For the next three years rumors and grainy digital photos had trickled in to fan sites, images of the new cast and green screens.


Alec shifted in his lawn chair, “Back in my day you earned your chops to become an actor, now Hollywood is all just ex-porno chicks, circus geeks and CGI… things.”


“Then why are you here?”


“It’s Star Wars, where else would I be?”


No one was surprised at all when fans started lining up six weeks before the premiere at Albany’s Spectrum Theater. Of all the theaters in the area this was the best one to wait at, it was close to two fast food franchises and it was on a busy street instead of in a mall. That kept hecklers to a minimum.


Alec tugged on Mark’s robe, “Why don’t you sit down you’re making me nervous. And stop worrying about how you look, this isn’t a damned fashion show, at least not in the conventional sense of the word.”


“I know. I know.”


There were plenty of other kinds of costumes in the line, Darth Vaders, bounty hunters and Han Solos but there really had been a run on Jedi, maybe it was because they were the cheapest costumes to make.


Mark couldn’t get over how lucky Alec was. Alec didn’t worry about work or rent or much of anything else. Aside from a brief and disastrous marriage, he had lived with his parents for so long that they had become senior citizens and no longer had the will to try and force him to move out. Mark admired that almost as much as he admired the fact that Alec had seen the original Star Wars during its first run - before it had become A New Hope, before digital effects and ‘Greedo Shot First’.


Mark’s first Star Wars film had been The Phantom Menace. He’d seen it at the drive-in at the age of four and it left him a fan for life. The next eighteen years of his life had become a travelogue of collectables, videos and tie-in novels.


“As soon as we’re done we have to head back to my place so we can post some reviews online,” Alec said.


Mark glanced further down the line, “Is that fat guy dressed in Princess Leia’s metal bikini?”


Alec followed his gaze and then shook his head, “You really want to wax if you’re going to wear a costume like that.”


“Well, you know when the news crews get here that’s all they’re going to show on the air.”


“Nature of the beast,” Alec chuckled, “the news doesn’t want to see normal upstanding citizens like us. All they want is a freak show to entertain Joe and Jane six-pack.”
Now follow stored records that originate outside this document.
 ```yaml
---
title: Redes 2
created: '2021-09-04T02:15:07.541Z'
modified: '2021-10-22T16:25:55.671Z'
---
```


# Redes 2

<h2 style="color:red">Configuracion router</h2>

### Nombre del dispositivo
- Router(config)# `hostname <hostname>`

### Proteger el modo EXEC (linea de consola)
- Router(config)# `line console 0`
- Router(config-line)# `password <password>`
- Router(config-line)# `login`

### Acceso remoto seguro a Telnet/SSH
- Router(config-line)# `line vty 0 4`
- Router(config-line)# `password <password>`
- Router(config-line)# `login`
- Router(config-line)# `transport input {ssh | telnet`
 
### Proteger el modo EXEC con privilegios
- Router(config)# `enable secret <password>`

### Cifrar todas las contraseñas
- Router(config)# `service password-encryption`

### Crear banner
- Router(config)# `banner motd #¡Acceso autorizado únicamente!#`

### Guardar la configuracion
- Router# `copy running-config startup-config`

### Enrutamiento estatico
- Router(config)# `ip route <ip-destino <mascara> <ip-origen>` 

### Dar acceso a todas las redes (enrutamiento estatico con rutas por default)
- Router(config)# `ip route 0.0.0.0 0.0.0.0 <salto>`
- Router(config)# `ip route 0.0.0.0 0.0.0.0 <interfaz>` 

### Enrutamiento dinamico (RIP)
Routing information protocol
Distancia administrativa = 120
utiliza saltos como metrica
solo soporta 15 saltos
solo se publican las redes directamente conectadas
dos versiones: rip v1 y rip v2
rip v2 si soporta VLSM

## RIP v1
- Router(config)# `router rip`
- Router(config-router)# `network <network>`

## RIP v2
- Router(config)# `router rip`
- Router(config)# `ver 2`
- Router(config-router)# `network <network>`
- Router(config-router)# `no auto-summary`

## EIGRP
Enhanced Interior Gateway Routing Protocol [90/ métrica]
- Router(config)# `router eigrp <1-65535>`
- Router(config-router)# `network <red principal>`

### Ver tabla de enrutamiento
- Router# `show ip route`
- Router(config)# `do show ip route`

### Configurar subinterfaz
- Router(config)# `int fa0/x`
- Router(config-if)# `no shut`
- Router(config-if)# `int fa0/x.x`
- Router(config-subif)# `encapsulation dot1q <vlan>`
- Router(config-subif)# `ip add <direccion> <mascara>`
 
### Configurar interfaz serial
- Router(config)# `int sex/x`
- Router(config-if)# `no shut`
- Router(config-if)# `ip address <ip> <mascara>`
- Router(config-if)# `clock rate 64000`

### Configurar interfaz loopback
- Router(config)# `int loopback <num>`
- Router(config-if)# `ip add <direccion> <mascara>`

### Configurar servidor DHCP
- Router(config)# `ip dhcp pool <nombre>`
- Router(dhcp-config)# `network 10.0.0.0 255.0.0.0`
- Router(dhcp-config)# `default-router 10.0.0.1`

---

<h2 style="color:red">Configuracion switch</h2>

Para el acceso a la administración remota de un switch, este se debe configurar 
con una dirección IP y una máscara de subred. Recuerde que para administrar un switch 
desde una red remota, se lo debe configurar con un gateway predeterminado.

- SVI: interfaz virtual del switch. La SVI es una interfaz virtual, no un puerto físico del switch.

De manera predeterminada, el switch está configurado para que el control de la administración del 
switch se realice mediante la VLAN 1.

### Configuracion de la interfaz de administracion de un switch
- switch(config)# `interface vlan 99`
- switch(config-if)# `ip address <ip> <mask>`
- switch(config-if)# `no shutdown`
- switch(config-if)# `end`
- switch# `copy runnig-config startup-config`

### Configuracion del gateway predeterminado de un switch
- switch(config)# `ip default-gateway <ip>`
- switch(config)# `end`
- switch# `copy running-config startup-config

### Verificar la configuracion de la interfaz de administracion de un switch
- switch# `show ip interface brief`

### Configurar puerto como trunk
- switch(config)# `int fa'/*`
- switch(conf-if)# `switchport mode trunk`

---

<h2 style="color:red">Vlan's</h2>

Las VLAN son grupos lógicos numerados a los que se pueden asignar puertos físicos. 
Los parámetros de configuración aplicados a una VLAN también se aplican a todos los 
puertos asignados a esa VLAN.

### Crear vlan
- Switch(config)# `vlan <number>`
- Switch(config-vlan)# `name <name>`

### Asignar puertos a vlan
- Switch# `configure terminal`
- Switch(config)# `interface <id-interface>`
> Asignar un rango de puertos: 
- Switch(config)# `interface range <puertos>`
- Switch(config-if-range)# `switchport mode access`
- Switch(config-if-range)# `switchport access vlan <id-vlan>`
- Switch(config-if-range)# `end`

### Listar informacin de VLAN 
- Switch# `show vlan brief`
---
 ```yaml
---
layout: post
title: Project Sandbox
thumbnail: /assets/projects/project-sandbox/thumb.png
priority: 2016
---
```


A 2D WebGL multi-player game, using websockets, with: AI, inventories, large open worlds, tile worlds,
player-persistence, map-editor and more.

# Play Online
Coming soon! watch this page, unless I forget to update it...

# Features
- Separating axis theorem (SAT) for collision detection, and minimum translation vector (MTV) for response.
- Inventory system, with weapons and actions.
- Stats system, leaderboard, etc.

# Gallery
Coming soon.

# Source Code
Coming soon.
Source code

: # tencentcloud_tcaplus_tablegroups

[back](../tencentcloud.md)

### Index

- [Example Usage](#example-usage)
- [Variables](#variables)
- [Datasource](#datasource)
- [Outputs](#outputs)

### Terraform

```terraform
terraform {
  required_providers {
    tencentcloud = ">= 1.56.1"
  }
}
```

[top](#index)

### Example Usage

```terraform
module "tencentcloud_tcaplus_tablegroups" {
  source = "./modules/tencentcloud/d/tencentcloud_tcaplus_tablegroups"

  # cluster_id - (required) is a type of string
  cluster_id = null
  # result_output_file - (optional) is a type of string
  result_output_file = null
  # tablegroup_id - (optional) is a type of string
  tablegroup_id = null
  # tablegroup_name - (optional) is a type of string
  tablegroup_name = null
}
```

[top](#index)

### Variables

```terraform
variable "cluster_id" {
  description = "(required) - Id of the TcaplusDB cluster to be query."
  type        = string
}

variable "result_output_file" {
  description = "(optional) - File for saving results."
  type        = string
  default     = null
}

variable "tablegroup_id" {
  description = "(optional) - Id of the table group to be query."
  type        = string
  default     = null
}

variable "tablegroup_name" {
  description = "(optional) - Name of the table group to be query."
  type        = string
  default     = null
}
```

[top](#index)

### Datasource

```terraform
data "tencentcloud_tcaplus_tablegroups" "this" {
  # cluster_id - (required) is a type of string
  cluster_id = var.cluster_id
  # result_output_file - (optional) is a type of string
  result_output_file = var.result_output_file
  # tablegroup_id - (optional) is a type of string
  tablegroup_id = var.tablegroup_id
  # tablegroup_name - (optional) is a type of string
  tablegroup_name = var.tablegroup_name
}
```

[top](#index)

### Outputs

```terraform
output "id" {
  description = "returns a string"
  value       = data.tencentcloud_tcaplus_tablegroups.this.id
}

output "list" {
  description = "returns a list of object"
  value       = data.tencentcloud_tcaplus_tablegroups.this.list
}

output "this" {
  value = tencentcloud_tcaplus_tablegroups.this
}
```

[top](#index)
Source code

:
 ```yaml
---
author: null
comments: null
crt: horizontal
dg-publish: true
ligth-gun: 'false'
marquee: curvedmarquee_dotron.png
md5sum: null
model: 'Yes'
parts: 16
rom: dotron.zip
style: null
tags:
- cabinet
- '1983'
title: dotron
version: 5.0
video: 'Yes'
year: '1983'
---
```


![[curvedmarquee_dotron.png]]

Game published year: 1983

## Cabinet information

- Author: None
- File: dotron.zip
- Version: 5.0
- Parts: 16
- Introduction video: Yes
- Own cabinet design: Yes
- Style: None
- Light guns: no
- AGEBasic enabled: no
“Actually did you notice there haven’t been many news crews around today? I wonder-” Mark paused in mid sentence, “What’s that smell?”


“I don’t…” Alec tested the air again then pinched his nose closed. “Ugh. Is that a skunk?”


Mark put his sleeve over his face; the other fans were reacting similarly, “Whatever it is it smells like road kill.”


People began pointing at a mass of lumbering figures moving down the street, oblivious to traffic. Their clothes were filthy. They groaned and growled feebly. Every trembling footstep seemed poised to send them tumbling to the ground.


“Is there are horror movie out this week?” Mark asked.


“Horror fans don’t smell like that,” Alec stood, straining to see the figures more clearly, “they smell like cheap beer and cigarettes.”


The shambling figures reached the end of the line. The fans were gasping and gagging at the smell but they refused to move and lose their spots. They stood their ground, even when the figures began biting and tearing at their flesh...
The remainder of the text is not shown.